Get me out of here! Tactfully.
November 26, 2010 7:47 AM Subscribe
How can I peacefully and tactfully get out of the huge family Thanksgiving celebration for next year, or years after that? I've finally reached the end of my rope, I think.
posted by kpht to human relations (60 answers total) 3 users marked this as a favorite
Every year, I swear it is my last going to my family's Thanksgiving as I'm starving, waiting to eat, but I end up going again and again.
My family isn't terrible by any means, and they're not bad hosts, there's just a lot of them and it's very chaotic. My mother has three siblings, all with 2-3 kids from 10-18 years old. Thanksgiving is about 20-23 people at two tables. I've tried to bow out, only to get a bunch of guilt from my mom, my grandmother, and others. Also complicating things: my in-laws also attend and get along well with my family, as they're both only children and have no other family.
I dislike attending because I'm told to be there at X hour (I've taken to showing up at X+45), only dinner isn't served until 2-3 hours later - this year, nearly 4 hours later. I spent 7 hours there yesterday before I could escape, and I was the first to do so. Isn't that excessive?
I am 36 weeks pregnant and was not only starving, but had to pacify my toddler in a non-kidproofed house for four hours while he was also starving. I realize it takes a hell of a lot of effort to make a meal for so many people and I don't mean to be ungrateful, but three hours late every year is really annoying (I usually bring a side dish that requires only microwaving). There's never enough chairs to sit in and socialize, I'm always stuck at the kid's table with misbehaving youngsters while their parents socialize in another room.
I just want to stay home and have Thanksgiving at my house, and my husband has wanted the same for awhile. Without all the people - who I see at least 5 other times a year at various other events such as group birthday parties, graduations, etc. If my immediate family would like to, they could come.
I want to mitigate the guilt and passive-aggressiveness, especially from my mom, when I finally put my foot down.

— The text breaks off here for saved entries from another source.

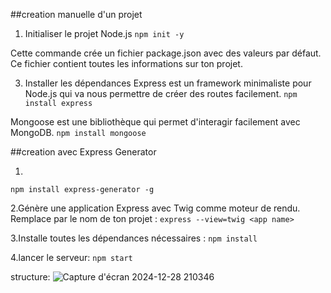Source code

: ##creation manuelle d'un projet

1. Initialiser le projet Node.js
`npm init -y`

Cette commande crée un fichier package.json avec des valeurs par défaut. Ce fichier contient toutes les informations sur ton projet.

3. Installer les dépendances
Express est un framework minimaliste pour Node.js qui va nous permettre de créer des routes facilement.
`npm install express`

Mongoose est une bibliothèque qui permet d'interagir facilement avec MongoDB.
`npm install mongoose`

##creation avec Express Generator

1.
`npm install express-generator -g`

2.Génère une application Express avec Twig comme moteur de rendu. Remplace <app name> par le nom de ton projet :
`express --view=twig <app name>`

3.Installe toutes les dépendances nécessaires :
`npm install`

4.lancer le serveur:
`npm start`

structure:
![Capture d'écran 2024-12-28 210346](https://github.com/user-attachments/assets/55bc3594-de48-48ee-b6e7-52ca7ea9a52b)

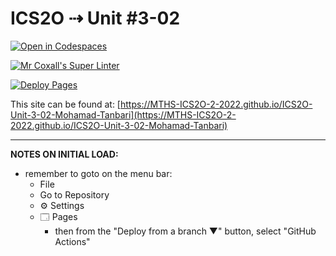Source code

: # ICS2O ⇢ Unit #3-02

[![Open in Codespaces](https://classroom.github.com/assets/launch-codespace-f4981d0f882b2a3f0472912d15f9806d57e124e0fc890972558857b51b24a6f9.svg)](https://classroom.github.com/open-in-codespaces?assignment_repo_id=10731962)

[![Mr Coxall's Super Linter](https://github.com/MTHS-ICS2O-2-2022/ICS2O-Unit-3-02-Mohamad-Tanbari/workflows/Mr%20Coxall's%20Super%20Linter/badge.svg)](https://github.com/MTHS-ICS2O-2-2022/ICS2O-Unit-3-02-Mohamad-Tanbari/actions)

[![Deploy Pages](https://github.com/MTHS-ICS2O-2-2022/ICS2O-Unit-3-02-Mohamad-Tanbari/workflows/Deploy%20Pages/badge.svg)](https://github.com/MTHS-ICS2O-2-2022/ICS2O-Unit-3-02-Mohamad-Tanbari/actions)

This site can be found at: [https://MTHS-ICS2O-2-2022.github.io/ICS2O-Unit-3-02-Mohamad-Tanbari](https://MTHS-ICS2O-2-2022.github.io/ICS2O-Unit-3-02-Mohamad-Tanbari)

---

**NOTES ON INITIAL LOAD:**
- remember to goto on the menu bar:
  - File
  - Go to Repository
  - ⚙ Settings
  - 🗔 Pages
    - then from the "Deploy from a branch ▼" button, select "GitHub Actions"
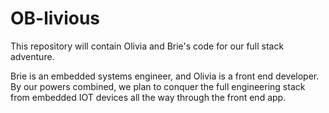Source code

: # OB-livious

This repository will contain Olivia and Brie's code for our full stack
adventure.

Brie is an embedded systems engineer, and Olivia is a front end
developer. By our powers combined, we plan to conquer the full
engineering stack from embedded IOT devices all the way through the
front end app.
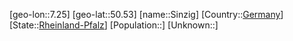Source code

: ﻿---
location: [50.53,7.25]
type: City
tags:
- geo/City


SpocWebEntityId: 34287
isDeleted: false
confidential: public

---
[geo-lon::7.25]
[geo-lat::50.53]
[name::Sinzig]
[Country::[Germany](geo/Continent/Europe/Germany.md)]
[State::[Rheinland-Pfalz](geo/Continent/Europe/Germany/Rheinland-Pfalz.md)]
[Population::]
[Unknown::]

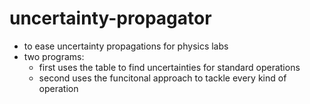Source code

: ﻿# uncertainty-propagator

- to ease uncertainty propagations for physics labs
- two programs:
    - first uses the table to find uncertainties for standard operations
    - second uses the funcitonal approach to tackle every kind of operation
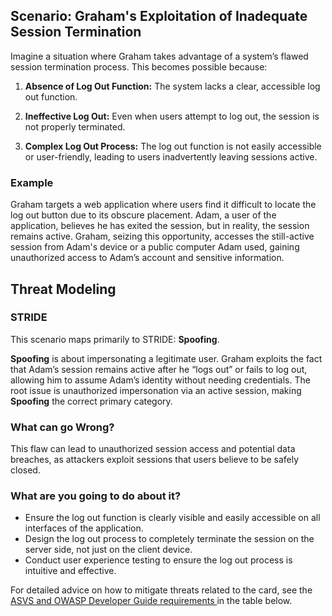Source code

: ## Scenario: Graham's Exploitation of Inadequate Session Termination

Imagine a situation where Graham takes advantage of a system’s flawed session termination process. This becomes possible because:

1. **Absence of Log Out Function:** The system lacks a clear, accessible log out function.

2. **Ineffective Log Out:** Even when users attempt to log out, the session is not properly terminated.

3. **Complex Log Out Process:** The log out function is not easily accessible or user-friendly, leading to users inadvertently leaving sessions active.

### Example

Graham targets a web application where users find it difficult to locate the log out button due to its obscure placement. Adam, a user of the application, believes he has exited the session, but in reality, the session remains active. Graham, seizing this opportunity, accesses the still-active session from Adam's device or a public computer Adam used, gaining unauthorized access to Adam’s account and sensitive information.

## Threat Modeling

### STRIDE

This scenario maps primarily to STRIDE: **Spoofing**.

**Spoofing** is about impersonating a legitimate user.
Graham exploits the fact that Adam’s session remains active after he “logs out” or fails to log out, allowing him to assume Adam’s identity without needing credentials.
The root issue is unauthorized impersonation via an active session, making **Spoofing** the correct primary category.

### What can go Wrong?

This flaw can lead to unauthorized session access and potential data breaches, as attackers exploit sessions that users believe to be safely closed.

### What are you going to do about it?

- Ensure the log out function is clearly visible and easily accessible on all interfaces of the application.
- Design the log out process to completely terminate the session on the server side, not just on the client device.
- Conduct user experience testing to ensure the log out process is intuitive and effective.

For detailed advice on how to mitigate threats related to the card, see the [ASVS and OWASP Developer Guide requirements ](#mapping 'ASVS and OWASP Developer Guide requirements [internal]') in the table below.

I realize I'm also unfortunately putting my inlaws in a weird spot - and it's not like I have a terrible time, I just... don't want to go. How can I tactfully decline when I've gone every year since my birth and live within an hour and a half and it's what Everyone Just Does? Next year we'll have a toddler and a baby. We're going to have the same issue with Christmas, I think. I just want my family to have its own traditions and make things really low-key and non-stressful for my kids.
Or should I just suck it up and keep going because it's about my family and not me?